Navigate to the repository settings, then look in the left panel in the "Secrets and variables" section, there is a dropdown option, now you select Dependabot and add CODECOV_TOKEN there. Hope that helps solve your problem.
is there a reason for why we need a token for public repos while we didn't before? that's creating a lot of churn/changes
@JoseLion to get secrets passed on to a workflow_call you need to expose the secrets explicitly, either individually or as inherit: https://docs.github.com/en/actions/using-workflows/reusing-workflows#using-inputs-and-secrets-in-a-reusable-workflow
I just ran into the same issue.
is there a reason for why we need a token for public repos while we didn't before? that's creating a lot of churn/changes
They hit in limits of calling GitHub API required for identifying workflow run. If you upload with a token, they save GitHub API calls. Best will be if they will have higher limit, but it depends on GitHub itself.
After spending over an hour grappling with this issue, it seems like my problem was with the token (which is stored as a secret) missing in codecov when triggering via a workflow_call.
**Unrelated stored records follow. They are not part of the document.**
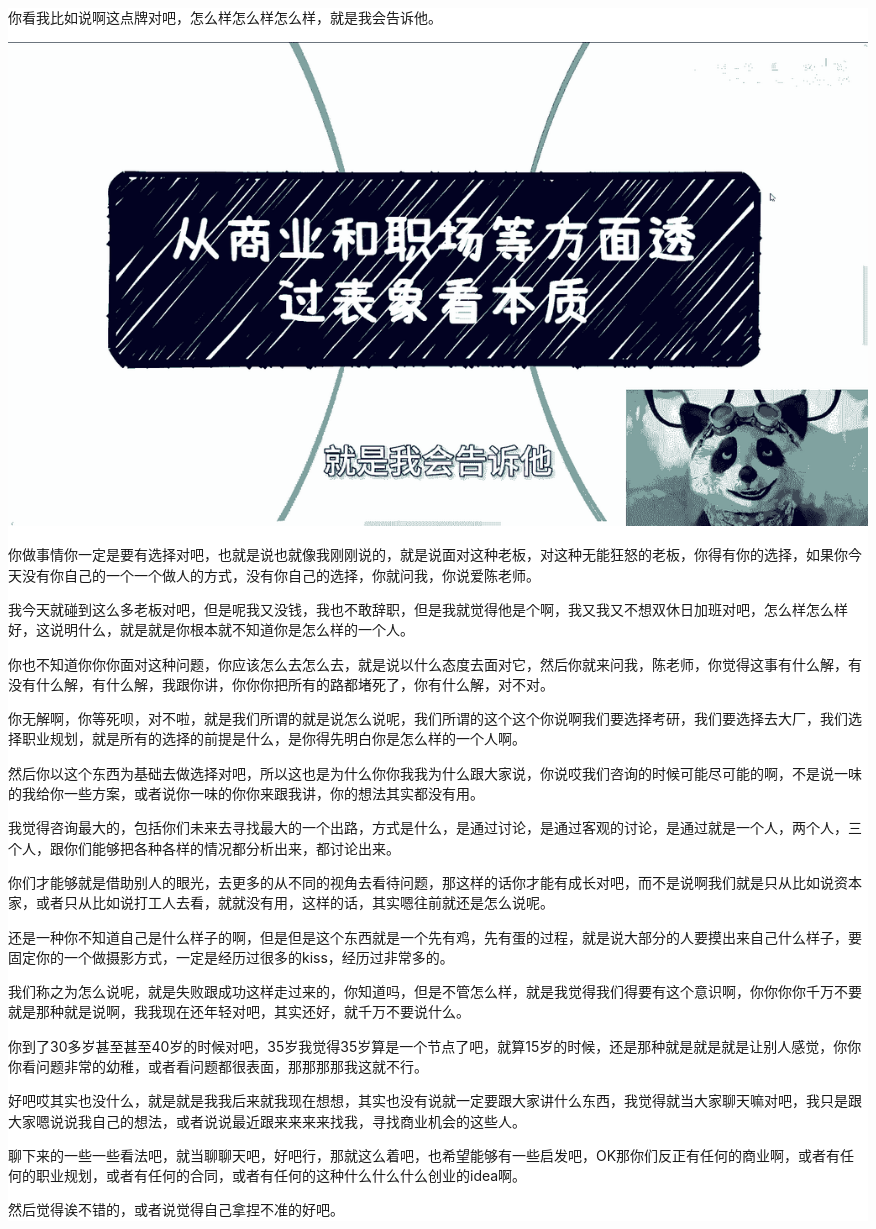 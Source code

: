 你看我比如说啊这点牌对吧，怎么样怎么样怎么样，就是我会告诉他。

![](img/528e601ba9c684724b8f37052c4fc54b_32.png)

你做事情你一定是要有选择对吧，也就是说也就像我刚刚说的，就是说面对这种老板，对这种无能狂怒的老板，你得有你的选择，如果你今天没有你自己的一个一个做人的方式，没有你自己的选择，你就问我，你说爱陈老师。

我今天就碰到这么多老板对吧，但是呢我又没钱，我也不敢辞职，但是我就觉得他是个啊，我又我又不想双休日加班对吧，怎么样怎么样好，这说明什么，就是就是你根本就不知道你是怎么样的一个人。

你也不知道你你你面对这种问题，你应该怎么去怎么去，就是说以什么态度去面对它，然后你就来问我，陈老师，你觉得这事有什么解，有没有什么解，有什么解，我跟你讲，你你你把所有的路都堵死了，你有什么解，对不对。

你无解啊，你等死呗，对不啦，就是我们所谓的就是说怎么说呢，我们所谓的这个这个你说啊我们要选择考研，我们要选择去大厂，我们选择职业规划，就是所有的选择的前提是什么，是你得先明白你是怎么样的一个人啊。

然后你以这个东西为基础去做选择对吧，所以这也是为什么你你我我为什么跟大家说，你说哎我们咨询的时候可能尽可能的啊，不是说一味的我给你一些方案，或者说你一味的你你来跟我讲，你的想法其实都没有用。

我觉得咨询最大的，包括你们未来去寻找最大的一个出路，方式是什么，是通过讨论，是通过客观的讨论，是通过就是一个人，两个人，三个人，跟你们能够把各种各样的情况都分析出来，都讨论出来。

你们才能够就是借助别人的眼光，去更多的从不同的视角去看待问题，那这样的话你才能有成长对吧，而不是说啊我们就是只从比如说资本家，或者只从比如说打工人去看，就就没有用，这样的话，其实嗯往前就还是怎么说呢。

还是一种你不知道自己是什么样子的啊，但是但是这个东西就是一个先有鸡，先有蛋的过程，就是说大部分的人要摸出来自己什么样子，要固定你的一个做摄影方式，一定是经历过很多的kiss，经历过非常多的。

我们称之为怎么说呢，就是失败跟成功这样走过来的，你知道吗，但是不管怎么样，就是我觉得我们得要有这个意识啊，你你你你千万不要就是那种就是说啊，我我现在还年轻对吧，其实还好，就千万不要说什么。

你到了30多岁甚至甚至40岁的时候对吧，35岁我觉得35岁算是一个节点了吧，就算15岁的时候，还是那种就是就是就是让别人感觉，你你你看问题非常的幼稚，或者看问题都很表面，那那那那我这就不行。

好吧哎其实也没什么，就是就是我我后来就我现在想想，其实也没有说就一定要跟大家讲什么东西，我觉得就当大家聊天嘛对吧，我只是跟大家嗯说说我自己的想法，或者说说最近跟来来来来找我，寻找商业机会的这些人。

聊下来的一些一些看法吧，就当聊聊天吧，好吧行，那就这么着吧，也希望能够有一些启发吧，OK那你们反正有任何的商业啊，或者有任何的职业规划，或者有任何的合同，或者有任何的这种什么什么什么创业的idea啊。

然后觉得诶不错的，或者说觉得自己拿捏不准的好吧。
I'm not sure why it has worked all along until today.
For anyone facing the same problem, my workaround is passing the secret from the caller job into the workflow job. This allows codecov to receive the token. Here's the change that did the trick for me: https://github.com/Open-Attestation/document-store/pull/170/files
I believe you only have to pass the token input to codecov if you aren't using a workflow_call like I did.
For anyone facing the same problem, my workaround is passing the secret from the caller job into the workflow job
It is not workaround but official way to do this (I face same problem a week ago) https://github.com/napari/napari/pull/6701/files
It is in documentation, but not clearly written.
Ah... Glad to know that it's the official way to do it.👍
Is this even mentioned in the documentation? I didn't find anything about this issue. I ended up trying different methods just to pass the token into the action.
https://docs.github.com/en/actions/using-workflows/reusing-workflows#using-inputs-and-secrets-in-a-reusable-workflow
https://docs.github.com/en/actions/using-workflows/workflow-syntax-for-github-actions#onworkflow_callsecrets
Note: If you are passing the secret to a nested reusable workflow, then you must use jobs.<job_id>.secrets again to pass the secret. For more information, see "Reusing workflows."
I think the original issue here has been resolved so closing for now. If there is still more to respond to, please create a new issue.